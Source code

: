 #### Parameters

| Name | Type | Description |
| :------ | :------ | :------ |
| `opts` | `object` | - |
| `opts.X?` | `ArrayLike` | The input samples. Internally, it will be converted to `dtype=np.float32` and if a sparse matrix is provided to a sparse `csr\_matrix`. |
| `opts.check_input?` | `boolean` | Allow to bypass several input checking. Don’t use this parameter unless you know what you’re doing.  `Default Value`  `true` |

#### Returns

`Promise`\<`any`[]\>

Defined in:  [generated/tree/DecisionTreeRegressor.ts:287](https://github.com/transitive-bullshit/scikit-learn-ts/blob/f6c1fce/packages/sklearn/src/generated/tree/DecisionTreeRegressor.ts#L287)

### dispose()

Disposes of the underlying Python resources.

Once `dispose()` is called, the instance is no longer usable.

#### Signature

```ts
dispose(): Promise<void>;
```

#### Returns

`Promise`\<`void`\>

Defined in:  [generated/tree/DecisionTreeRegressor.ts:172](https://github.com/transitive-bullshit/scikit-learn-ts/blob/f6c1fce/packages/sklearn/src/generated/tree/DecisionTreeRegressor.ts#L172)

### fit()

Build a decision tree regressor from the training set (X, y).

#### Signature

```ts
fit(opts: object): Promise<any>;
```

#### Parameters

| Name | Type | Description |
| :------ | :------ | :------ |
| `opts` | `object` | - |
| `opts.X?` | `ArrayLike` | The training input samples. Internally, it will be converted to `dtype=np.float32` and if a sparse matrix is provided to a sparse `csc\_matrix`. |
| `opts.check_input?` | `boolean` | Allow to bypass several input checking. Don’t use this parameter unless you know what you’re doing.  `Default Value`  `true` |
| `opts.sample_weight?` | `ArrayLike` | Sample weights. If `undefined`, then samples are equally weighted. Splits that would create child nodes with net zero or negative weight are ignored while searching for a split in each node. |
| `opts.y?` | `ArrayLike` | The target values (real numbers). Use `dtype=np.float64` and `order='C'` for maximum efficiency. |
_ _ _
**Your task**
Tally up the lines of the data above where the string "DecisionTreeRegressor" appears, and give only the count.

**Answer to the exercise**
2